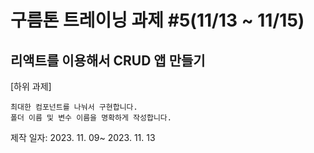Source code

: # 구름톤 트레이닝 과제 #5(11/13 ~ 11/15)

## 리액트를 이용해서 CRUD 앱 만들기

[하위 과제]

    최대한 컴포넌트를 나눠서 구현합니다.
    폴더 이름 및 변수 이름을 명확하게 작성합니다.

제작 일자: 2023. 11. 09~ 2023. 11. 13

Exercise brief
Find the line with "## 리액트를 이용해서 CRUD 앱 만들기" in the listing above, then write out that line and each remaining line exactly, with no other text.

Task answer
## 리액트를 이용해서 CRUD 앱 만들기

[하위 과제]

    최대한 컴포넌트를 나눠서 구현합니다.
    폴더 이름 및 변수 이름을 명확하게 작성합니다.

제작 일자: 2023. 11. 09~ 2023. 11. 13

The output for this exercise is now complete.